> [Problem to work on]
Search the listing below, and show each line that includes the word "mang".

> [Record excerpts]
★ ★ ★

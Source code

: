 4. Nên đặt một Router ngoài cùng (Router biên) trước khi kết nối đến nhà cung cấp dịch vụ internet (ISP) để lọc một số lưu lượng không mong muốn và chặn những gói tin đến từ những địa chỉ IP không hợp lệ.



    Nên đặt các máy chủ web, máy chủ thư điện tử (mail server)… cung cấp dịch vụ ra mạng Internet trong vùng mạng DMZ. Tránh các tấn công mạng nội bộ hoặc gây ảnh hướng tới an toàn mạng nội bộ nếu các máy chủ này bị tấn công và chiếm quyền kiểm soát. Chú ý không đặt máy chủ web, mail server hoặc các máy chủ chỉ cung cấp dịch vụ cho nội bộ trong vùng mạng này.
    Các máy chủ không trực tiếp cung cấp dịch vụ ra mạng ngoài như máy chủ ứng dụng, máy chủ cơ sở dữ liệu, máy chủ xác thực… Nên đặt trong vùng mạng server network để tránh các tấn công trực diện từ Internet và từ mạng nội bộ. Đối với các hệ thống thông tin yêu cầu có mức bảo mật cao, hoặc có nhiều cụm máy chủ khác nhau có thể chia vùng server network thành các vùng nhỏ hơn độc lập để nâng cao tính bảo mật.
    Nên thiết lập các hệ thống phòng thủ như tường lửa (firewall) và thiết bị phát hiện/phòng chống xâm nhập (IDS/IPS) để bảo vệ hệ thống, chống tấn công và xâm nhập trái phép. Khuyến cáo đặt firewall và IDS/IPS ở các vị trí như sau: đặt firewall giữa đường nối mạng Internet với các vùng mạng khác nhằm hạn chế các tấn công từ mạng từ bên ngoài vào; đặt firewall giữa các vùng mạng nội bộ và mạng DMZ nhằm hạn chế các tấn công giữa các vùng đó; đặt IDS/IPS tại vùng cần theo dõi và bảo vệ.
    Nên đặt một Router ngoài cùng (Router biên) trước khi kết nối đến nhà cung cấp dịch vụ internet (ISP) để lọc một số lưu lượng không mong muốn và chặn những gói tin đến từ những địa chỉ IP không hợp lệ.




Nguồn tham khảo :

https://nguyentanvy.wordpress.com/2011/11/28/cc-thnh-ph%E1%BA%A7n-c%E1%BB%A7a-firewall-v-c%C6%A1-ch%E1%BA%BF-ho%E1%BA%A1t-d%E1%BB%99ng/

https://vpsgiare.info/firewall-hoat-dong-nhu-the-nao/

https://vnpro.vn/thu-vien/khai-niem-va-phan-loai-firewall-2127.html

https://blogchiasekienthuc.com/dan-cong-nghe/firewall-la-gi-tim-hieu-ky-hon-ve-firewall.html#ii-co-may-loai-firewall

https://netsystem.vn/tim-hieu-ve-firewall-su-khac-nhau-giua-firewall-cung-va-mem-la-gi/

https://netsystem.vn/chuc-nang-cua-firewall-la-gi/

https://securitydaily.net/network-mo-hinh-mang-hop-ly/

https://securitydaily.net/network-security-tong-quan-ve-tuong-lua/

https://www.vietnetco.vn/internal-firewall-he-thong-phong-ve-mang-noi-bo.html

★ ★ ★

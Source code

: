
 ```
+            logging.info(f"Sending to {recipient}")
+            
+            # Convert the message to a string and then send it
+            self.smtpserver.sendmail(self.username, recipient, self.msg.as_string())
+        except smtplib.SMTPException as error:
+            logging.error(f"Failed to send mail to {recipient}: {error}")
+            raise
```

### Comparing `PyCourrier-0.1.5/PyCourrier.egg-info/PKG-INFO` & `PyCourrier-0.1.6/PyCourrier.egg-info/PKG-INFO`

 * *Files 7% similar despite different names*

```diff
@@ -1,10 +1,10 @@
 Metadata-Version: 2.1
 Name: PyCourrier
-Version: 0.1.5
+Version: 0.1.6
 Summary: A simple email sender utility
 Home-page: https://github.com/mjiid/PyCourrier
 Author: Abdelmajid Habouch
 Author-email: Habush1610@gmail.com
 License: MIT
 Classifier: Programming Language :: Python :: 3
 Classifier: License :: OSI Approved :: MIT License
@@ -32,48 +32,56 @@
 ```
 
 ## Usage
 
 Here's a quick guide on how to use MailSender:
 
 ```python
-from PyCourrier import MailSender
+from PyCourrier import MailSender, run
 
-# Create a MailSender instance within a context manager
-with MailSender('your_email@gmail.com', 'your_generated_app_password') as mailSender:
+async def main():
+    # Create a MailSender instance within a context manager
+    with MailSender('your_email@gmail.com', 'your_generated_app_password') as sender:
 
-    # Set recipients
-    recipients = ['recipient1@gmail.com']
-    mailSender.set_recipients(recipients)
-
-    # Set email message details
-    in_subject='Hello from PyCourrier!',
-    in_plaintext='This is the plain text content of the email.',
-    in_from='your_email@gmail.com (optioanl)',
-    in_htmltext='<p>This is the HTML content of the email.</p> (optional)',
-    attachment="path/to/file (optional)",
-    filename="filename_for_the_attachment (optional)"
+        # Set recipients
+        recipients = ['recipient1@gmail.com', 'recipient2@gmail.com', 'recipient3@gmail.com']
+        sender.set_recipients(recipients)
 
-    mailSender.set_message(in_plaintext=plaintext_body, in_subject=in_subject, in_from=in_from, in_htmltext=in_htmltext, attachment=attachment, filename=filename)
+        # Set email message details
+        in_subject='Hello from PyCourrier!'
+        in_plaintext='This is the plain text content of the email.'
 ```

★ ★ ★

> [Exercise result]
https://securitydaily.net/network-mo-hinh-mang-hop-ly/
https://www.vietnetco.vn/internal-firewall-he-thong-phong-ve-mang-noi-bo.html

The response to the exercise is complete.